Hoe de Belastingdienst deze ‘verlengstuk-gedachte’ precies zal toepassen, moet nog blijken. Tot nu toe heeft de Belastingdienst de handelingen van een holding-bv zonder vergoeding meestal niet als economische activiteiten geaccepteerd. In dergelijke gevallen werd de aftrek van btw op kosten vaak geweigerd, afhankelijk van de situatie. In gevallen waar handelingen wel als een verlengstuk van de btw-plichtige activiteiten van het concern kunnen worden gezien, is een aftrekbeperking van btw niet langer van toepassing. Dit is een belangrijke wijziging ten opzichte van de huidige praktijk.

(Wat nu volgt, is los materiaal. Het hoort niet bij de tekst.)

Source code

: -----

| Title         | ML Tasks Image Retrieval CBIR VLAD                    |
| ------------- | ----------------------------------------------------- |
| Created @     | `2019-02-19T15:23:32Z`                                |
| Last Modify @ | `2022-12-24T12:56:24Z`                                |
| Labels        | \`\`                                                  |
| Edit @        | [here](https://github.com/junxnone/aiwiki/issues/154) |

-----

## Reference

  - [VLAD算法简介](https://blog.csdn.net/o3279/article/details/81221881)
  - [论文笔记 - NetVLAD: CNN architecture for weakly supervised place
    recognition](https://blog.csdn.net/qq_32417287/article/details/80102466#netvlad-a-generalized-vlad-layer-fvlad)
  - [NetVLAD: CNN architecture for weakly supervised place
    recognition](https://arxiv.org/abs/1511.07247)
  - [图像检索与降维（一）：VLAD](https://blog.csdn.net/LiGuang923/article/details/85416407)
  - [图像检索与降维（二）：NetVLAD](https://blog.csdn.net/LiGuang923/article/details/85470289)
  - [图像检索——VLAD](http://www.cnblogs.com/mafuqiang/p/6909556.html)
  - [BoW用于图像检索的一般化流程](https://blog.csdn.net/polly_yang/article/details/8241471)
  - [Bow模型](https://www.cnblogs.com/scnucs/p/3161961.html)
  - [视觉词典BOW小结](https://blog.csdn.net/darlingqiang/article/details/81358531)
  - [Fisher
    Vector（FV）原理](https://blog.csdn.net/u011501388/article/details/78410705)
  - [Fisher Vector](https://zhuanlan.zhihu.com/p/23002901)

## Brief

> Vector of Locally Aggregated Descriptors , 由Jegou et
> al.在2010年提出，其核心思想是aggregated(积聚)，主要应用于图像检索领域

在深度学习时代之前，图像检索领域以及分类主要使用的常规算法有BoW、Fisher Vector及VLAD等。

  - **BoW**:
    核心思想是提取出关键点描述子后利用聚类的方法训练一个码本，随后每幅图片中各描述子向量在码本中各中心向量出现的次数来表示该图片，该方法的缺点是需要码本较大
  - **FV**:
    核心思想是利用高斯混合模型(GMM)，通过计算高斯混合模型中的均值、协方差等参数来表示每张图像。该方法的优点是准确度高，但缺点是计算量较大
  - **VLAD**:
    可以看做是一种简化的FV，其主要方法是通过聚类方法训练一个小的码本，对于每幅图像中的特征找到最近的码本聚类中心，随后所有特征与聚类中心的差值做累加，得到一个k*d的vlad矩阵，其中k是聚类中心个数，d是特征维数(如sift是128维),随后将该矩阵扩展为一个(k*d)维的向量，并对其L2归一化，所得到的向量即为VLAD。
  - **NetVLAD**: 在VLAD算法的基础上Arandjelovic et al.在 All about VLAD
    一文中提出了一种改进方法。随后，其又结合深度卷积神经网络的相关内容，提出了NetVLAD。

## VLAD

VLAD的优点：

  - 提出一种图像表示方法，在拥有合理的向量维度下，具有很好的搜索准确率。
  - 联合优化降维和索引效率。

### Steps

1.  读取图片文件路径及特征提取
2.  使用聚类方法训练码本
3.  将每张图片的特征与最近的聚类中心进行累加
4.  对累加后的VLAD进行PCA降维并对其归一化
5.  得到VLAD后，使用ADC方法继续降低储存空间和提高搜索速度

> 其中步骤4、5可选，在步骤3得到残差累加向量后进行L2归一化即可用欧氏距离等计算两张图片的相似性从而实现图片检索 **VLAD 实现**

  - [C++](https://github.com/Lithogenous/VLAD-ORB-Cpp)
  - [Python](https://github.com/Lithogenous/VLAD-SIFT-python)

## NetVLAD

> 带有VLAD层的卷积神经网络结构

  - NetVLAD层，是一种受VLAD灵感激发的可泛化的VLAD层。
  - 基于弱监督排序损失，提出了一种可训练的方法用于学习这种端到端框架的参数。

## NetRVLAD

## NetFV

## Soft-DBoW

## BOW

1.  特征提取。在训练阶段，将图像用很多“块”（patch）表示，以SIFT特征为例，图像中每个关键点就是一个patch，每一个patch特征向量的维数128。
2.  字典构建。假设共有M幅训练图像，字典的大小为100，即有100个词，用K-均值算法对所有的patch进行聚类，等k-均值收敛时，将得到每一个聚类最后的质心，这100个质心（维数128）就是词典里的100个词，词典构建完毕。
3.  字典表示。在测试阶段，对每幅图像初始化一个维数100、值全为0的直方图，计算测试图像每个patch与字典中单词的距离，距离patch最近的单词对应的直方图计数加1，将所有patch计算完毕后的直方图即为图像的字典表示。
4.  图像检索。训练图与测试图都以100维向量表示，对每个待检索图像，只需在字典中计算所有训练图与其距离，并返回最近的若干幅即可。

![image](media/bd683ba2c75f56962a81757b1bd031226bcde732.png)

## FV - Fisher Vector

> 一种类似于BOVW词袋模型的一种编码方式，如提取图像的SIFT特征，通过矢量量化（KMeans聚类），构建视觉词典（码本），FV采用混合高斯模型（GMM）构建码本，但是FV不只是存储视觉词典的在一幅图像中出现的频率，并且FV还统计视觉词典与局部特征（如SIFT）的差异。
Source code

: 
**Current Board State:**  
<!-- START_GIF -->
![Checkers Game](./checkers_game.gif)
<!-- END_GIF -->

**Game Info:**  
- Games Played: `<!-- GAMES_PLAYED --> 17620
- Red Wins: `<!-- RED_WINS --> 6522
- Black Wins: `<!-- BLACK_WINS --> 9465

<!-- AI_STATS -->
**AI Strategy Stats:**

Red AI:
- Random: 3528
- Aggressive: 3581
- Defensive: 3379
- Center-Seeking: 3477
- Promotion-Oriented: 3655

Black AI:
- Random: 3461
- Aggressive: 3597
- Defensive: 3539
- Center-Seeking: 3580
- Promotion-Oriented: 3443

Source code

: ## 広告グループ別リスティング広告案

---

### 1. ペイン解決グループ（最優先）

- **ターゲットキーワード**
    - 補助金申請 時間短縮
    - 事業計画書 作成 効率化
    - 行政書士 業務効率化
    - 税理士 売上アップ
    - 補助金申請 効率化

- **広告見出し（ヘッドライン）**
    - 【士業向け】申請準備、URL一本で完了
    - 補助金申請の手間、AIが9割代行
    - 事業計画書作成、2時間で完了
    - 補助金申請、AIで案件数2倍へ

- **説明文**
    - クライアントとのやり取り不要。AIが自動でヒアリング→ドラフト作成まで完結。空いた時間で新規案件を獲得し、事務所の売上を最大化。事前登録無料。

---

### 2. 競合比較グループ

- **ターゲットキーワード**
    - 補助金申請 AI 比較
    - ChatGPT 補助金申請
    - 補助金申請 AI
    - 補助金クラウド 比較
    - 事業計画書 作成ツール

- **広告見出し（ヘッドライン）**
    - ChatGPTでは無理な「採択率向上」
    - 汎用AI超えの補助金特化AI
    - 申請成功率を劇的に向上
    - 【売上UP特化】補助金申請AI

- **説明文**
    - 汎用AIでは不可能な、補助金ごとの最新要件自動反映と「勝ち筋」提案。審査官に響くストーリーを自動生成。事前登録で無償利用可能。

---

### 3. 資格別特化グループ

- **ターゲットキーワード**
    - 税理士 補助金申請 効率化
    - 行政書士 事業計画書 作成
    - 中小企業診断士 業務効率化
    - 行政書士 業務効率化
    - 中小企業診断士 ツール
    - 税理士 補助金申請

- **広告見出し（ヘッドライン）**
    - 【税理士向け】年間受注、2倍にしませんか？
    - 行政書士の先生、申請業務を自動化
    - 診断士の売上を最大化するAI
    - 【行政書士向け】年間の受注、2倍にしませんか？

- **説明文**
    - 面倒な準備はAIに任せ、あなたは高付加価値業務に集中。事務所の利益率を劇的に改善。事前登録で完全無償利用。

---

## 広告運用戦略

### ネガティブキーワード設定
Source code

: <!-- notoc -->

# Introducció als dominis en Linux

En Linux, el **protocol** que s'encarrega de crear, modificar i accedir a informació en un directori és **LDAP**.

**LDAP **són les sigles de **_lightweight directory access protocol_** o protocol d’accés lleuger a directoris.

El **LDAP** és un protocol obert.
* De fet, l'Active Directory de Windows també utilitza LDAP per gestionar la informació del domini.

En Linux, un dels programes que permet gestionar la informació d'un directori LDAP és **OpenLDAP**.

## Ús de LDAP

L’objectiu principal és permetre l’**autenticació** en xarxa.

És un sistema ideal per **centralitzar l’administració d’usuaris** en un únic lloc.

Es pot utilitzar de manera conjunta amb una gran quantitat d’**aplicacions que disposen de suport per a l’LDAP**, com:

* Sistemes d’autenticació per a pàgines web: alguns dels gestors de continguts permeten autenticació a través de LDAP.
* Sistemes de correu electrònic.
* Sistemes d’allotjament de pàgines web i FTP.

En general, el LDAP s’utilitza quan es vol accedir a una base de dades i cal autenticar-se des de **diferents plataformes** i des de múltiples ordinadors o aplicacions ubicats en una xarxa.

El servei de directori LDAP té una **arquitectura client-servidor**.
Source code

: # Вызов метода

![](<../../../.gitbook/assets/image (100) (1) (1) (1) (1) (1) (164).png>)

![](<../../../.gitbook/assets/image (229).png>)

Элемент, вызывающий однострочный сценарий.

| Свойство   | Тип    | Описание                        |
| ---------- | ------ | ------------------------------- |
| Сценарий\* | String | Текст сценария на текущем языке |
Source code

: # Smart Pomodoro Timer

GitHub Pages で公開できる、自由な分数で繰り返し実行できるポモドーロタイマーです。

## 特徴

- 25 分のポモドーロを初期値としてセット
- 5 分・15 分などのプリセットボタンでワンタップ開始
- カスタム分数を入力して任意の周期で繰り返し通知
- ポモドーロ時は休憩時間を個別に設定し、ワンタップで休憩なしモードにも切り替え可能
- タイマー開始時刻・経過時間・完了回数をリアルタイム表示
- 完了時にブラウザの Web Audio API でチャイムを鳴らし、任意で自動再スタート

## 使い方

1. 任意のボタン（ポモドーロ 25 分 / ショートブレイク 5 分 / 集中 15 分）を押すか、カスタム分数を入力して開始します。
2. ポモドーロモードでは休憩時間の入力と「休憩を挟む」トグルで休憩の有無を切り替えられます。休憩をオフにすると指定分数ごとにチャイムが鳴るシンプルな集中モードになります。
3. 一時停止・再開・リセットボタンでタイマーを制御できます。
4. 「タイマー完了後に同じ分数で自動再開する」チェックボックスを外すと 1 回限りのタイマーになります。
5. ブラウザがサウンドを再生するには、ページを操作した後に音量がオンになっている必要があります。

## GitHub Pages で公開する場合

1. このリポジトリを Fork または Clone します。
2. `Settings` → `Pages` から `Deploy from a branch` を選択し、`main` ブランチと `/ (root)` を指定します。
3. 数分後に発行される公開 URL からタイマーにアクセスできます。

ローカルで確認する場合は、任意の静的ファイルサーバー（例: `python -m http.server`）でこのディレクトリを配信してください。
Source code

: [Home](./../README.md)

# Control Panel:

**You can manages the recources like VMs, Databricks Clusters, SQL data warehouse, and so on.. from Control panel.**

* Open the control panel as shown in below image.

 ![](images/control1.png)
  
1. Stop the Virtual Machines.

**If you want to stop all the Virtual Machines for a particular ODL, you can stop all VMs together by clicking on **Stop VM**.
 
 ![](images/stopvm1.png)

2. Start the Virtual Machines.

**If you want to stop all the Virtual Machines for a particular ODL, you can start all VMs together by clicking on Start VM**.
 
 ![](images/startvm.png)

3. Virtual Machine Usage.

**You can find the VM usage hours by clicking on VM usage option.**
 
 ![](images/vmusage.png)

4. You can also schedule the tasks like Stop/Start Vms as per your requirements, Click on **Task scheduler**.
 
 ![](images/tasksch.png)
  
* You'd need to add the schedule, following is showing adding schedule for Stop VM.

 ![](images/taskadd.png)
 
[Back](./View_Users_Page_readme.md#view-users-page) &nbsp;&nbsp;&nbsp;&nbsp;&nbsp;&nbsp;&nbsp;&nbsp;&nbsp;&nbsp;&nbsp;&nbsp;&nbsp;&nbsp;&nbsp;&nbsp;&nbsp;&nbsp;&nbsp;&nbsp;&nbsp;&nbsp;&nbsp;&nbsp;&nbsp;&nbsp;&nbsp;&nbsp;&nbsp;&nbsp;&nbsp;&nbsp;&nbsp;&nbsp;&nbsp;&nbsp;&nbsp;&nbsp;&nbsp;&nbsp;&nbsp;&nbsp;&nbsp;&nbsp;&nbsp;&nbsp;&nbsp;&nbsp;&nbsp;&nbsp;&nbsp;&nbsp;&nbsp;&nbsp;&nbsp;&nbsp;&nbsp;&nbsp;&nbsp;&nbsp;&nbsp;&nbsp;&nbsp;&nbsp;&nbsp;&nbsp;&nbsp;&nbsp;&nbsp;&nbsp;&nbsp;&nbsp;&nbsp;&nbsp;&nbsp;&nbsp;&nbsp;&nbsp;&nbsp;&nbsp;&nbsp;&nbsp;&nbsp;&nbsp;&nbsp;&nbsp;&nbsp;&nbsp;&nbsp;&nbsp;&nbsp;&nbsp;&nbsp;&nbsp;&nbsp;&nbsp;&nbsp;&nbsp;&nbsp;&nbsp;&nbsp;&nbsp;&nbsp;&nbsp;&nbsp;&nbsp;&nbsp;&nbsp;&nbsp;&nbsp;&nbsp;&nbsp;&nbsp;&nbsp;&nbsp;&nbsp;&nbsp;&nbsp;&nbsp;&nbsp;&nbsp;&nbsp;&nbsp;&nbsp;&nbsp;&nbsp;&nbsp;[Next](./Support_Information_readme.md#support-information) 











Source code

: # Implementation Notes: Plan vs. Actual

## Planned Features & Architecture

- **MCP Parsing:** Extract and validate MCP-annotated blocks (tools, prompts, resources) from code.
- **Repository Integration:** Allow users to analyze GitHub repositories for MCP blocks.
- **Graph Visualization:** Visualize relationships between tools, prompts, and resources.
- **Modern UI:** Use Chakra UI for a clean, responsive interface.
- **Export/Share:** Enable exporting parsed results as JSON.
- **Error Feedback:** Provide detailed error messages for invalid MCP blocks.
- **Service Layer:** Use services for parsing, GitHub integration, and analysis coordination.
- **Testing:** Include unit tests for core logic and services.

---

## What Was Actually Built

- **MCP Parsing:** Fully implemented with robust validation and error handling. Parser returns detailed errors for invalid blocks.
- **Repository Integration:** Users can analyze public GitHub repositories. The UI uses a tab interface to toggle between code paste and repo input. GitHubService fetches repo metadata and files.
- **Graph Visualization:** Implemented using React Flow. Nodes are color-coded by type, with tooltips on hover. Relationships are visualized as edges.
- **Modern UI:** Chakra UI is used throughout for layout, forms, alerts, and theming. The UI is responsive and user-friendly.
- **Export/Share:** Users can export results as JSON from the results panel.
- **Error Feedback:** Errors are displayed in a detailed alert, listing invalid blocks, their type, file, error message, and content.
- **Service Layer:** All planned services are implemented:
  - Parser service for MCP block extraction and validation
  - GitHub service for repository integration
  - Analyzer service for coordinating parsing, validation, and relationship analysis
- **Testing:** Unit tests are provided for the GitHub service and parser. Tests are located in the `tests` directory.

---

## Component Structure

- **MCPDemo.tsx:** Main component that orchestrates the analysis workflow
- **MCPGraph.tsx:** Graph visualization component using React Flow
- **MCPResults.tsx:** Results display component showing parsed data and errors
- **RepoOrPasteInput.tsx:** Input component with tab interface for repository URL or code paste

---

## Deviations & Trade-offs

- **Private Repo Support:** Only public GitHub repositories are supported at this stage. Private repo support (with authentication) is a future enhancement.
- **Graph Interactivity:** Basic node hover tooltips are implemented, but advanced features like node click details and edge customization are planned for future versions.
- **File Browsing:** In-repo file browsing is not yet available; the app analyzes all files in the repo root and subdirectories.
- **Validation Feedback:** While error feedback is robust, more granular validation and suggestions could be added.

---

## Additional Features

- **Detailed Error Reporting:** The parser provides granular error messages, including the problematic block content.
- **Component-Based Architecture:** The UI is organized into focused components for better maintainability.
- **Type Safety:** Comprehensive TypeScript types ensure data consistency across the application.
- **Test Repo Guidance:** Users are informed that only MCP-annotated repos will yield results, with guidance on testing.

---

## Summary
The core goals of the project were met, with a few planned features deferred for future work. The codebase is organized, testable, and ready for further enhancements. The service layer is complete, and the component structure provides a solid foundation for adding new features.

Aftrekbaarheid van btw bij aandelentransacties
Ondanks dat het nieuwe btw-beleid voor holding-bv’s per 1 juli 2025 enkele aspecten onduidelijk laat, zullen holding-bv’s mogelijk te maken krijgen met een aftrekbeperking van btw op verkoopkosten bij aandelentransacties. Hoe werkt dit?
De aan- en verkoop van aandelen zijn niet btw-belast, waardoor de btw op de bijbehorende kosten in principe niet aftrekbaar is. Als de kosten niet direct toerekenbaar zijn, kunnen ze tot de algemene kosten van de holding-bv behoren. De aftrekbaarheid van btw wordt dan bepaald op basis van de economische activiteiten van de bv (pro rata). Het nieuwe beleid bevat een stappenplan om te bepalen of, en zo ja, welk deel van de btw op kosten toch aftrekbaar is:

  1. Eerst moet worden bepaald of de aandelen die worden verkocht, tot de economische activiteiten van de holding-bv behoren (zoals beschreven in de drie situaties in de alinea ‘Enkel houden van aandelen’). Zo niet, dan is er geen recht op aftrek van btw.
  2. Vervolgens moet worden bepaald of de kosten direct toerekenbaar zijn aan een specifieke handeling met betrekking tot de aandelen. Als dit het geval is, is de btw op deze kosten niet aftrekbaar, tenzij de koper van de aandelen buiten de EU is gevestigd.
  3. Als de kosten niet direct toerekenbaar zijn, wordt de aftrekbaarheid van btw bepaald op basis van de economische en niet-economische activiteiten van de bv (pre-pro rata).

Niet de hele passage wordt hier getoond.